Other parents have separate or additional worries about vaccines, which can indeed have side effects. But they’re weighing that downside against what they deem to be a virtually nonexistent risk of exposure to the diseases in question. And that degree of risk depends entirely on a vast majority of children getting vaccines. If too many forgo them, we surrender what’s known as “herd immunity,” and the risk rises. That’s precisely what health officials see happening now.
In 2004, there were just 37 reported cases of measles in the United States. In 2014, there were 644. And while none of those patients died, measles can kill. Before vaccines for it became widespread in 1963, millions of Americans were infected annually, and 400 to 500 died each year.
“I don’t think its fatality rate has decreased,” said Daniel Salmon, a vaccine expert at the Johns Hopkins Bloomberg School of Public Health. “We just haven’t had enough cases for someone to die.”
An estimated 90 percent of unvaccinated people who are exposed to the measles virus become infected, and they themselves can be infectious four days before they develop a telltale rash.
But what’s in play is more than one affliction’s resurgence. The size and sway of the anti-vaccine movement reflect a chilling disregard for science — or at least a pick-and-choose, cafeteria approach to it — that’s also evident, for example, in many Americans’ refusal to recognize climate change. We’re a curious species, and sometimes a sad one, chasing knowledge only to deny it, making progress only to turn away from its benefits.
The movement underscores the robust market for pure conjecture — not just about vaccines, but about all sorts of ostensible threats and putative remedies — and the number of merchants willing to traffic in it. Look at Dr. Oz, a cardiothoracic surgeon now drawing millions of viewers daily as a television host peddling weight-loss tricks. The British Medical Journal recently analyzed dozens of his shows and determined that more than half of the suggestions he doled out didn’t have sound scientific backing.

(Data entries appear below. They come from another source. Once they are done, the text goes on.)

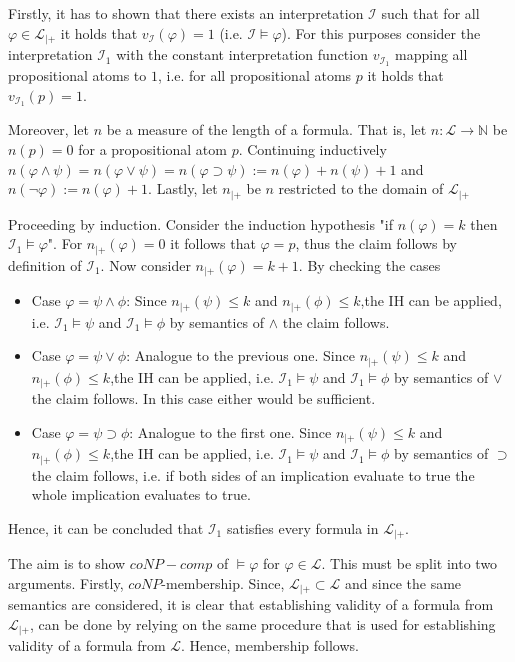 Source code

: \documentclass[11pt,a4paper]{article}
\begin{document}
Firstly, it has to shown that there exists an interpretation $\mathcal{I}$ such that for all $\varphi \in \mathcal{L}_{|+}$ it holds that $v_{\mathcal{I}}(\varphi)=1$ (i.e. $\mathcal{I} \models \varphi$). For this purposes consider the interpretation $\mathcal{I}_1$ with the constant interpretation function $v_{\mathcal{I}_1}$ mapping all propositional atoms to $1$, i.e. for all propositional atoms $p$ it holds that $v_{\mathcal{I}_1}(p)=1$. 


Moreover, let $n$ be a measure of the length of a formula. That is, let $n: \mathcal{L} \to \mathbb{N}$ be $n(p)=0$ for a propositional atom $p$. 
Continuing inductively $n(\varphi \land \psi)=n(\varphi \lor \psi)= n(\varphi \supset \psi):= n(\varphi) + n(\psi) + 1$ and $n(\neg \varphi):= n(\varphi)+1$. Lastly, let $n_{|+}$ be $n$ restricted to the domain of $\mathcal{L}_{|+}$


Proceeding by induction. Consider the induction hypothesis "if $n(\varphi)=k$ then $\mathcal{I}_1 \models \varphi$". For $n_{|+}(\varphi)=0$ it follows that $\varphi=p$, thus the claim follows by definition of $\mathcal{I}_1$. Now consider $n_{|+}(\varphi)=k+1$. By checking the cases
\begin{itemize}
\item Case $\varphi= \psi \land \phi$: Since $n_{|+}(\psi)\leq k$ and $n_{|+}(\phi)\leq k$,the IH can be applied, i.e. $\mathcal{I}_1 \models \psi$ and $\mathcal{I}_1 \models \phi$ by semantics of $\land$ the claim follows.
\item Case $\varphi= \psi \lor \phi$: Analogue to the previous one. Since $n_{|+}(\psi)\leq k$ and $n_{|+}(\phi)\leq k$,the IH can be applied, i.e. $\mathcal{I}_1 \models \psi$ and $\mathcal{I}_1 \models \phi$ by semantics of $\lor$ the claim follows. In this case either would be sufficient.
\item Case $\varphi= \psi \supset \phi$: Analogue to the first one. Since $n_{|+}(\psi)\leq k$ and $n_{|+}(\phi)\leq k$,the IH can be applied, i.e. $\mathcal{I}_1 \models \psi$ and $\mathcal{I}_1 \models \phi$ by semantics of $\supset$ the claim follows, i.e. if both sides of an implication evaluate to true the whole implication evaluates to true.
\end{itemize}
Hence, it can be concluded that $\mathcal{I}_1$ satisfies every formula in $\mathcal{L}_{|+}$.


The aim is to show $coNP-comp$ of $\models \varphi$ for $\varphi \in \mathcal{L}$. This must be split into two arguments. 
Firstly, $coNP$-membership. Since, $\mathcal{L}_{|+} \subset \mathcal{L}$ and since the same semantics are considered, it is clear that establishing validity of a formula from $\mathcal{L}_{|+}$, can be done by relying on the same procedure that is used for establishing validity of a formula from $\mathcal{L}$.
Hence, membership follows.
\end{document}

The Internet makes it easier for people to do their own “research” and can lead them to trustworthy and untrustworthy sites in equal measure.
“It can be difficult to know what to believe,” said Kristen Feemster, a infectious diseases specialist at the Children’s Hospital of Philadelphia. “So many people can be an expert, because there are platforms for so many voices.”
Salmon noted that the sheer variety and saturation of media today amplify crackpot hypotheses to a point where they seem misleadingly worthy of consideration. “People say things enough times, there must be some truth to it,” he said. “Look at the proportion of people who question where our president was born or his religion.”
And we in the traditional media don’t always help, covering the news in an on-one-hand, on-the-other-hand fashion that sometimes gives nearly equal time to people citing facts and people weaving fiction.
I’m not entirely baffled by the fear of vaccines, which arises in part from a mistrust of drug companies and a medical establishment that have made past mistakes.
But this subject has been studied and studied and studied, and it’s abundantly clear that we’re best served by vaccinating all of those children who can be, so that the ones who can’t be — for medical reasons such as a compromised immune system — are protected.
Right now, Salmon said, only two states, Mississippi and West Virginia, limit vaccine exemptions to such children. If the anti-vaccination crowd grows, other states may have to move in that direction.
There’s a balance to be struck between personal freedom and public safety, and I’m not at all sure that our current one is correct.
We rightly govern what people can and can’t do with guns, seatbelts, drugs and so much more, all in the interest not just of their welfare but of everybody’s. Are we being dangerously remiss when it comes to making them wear the necessary armor against illnesses that belong in history books?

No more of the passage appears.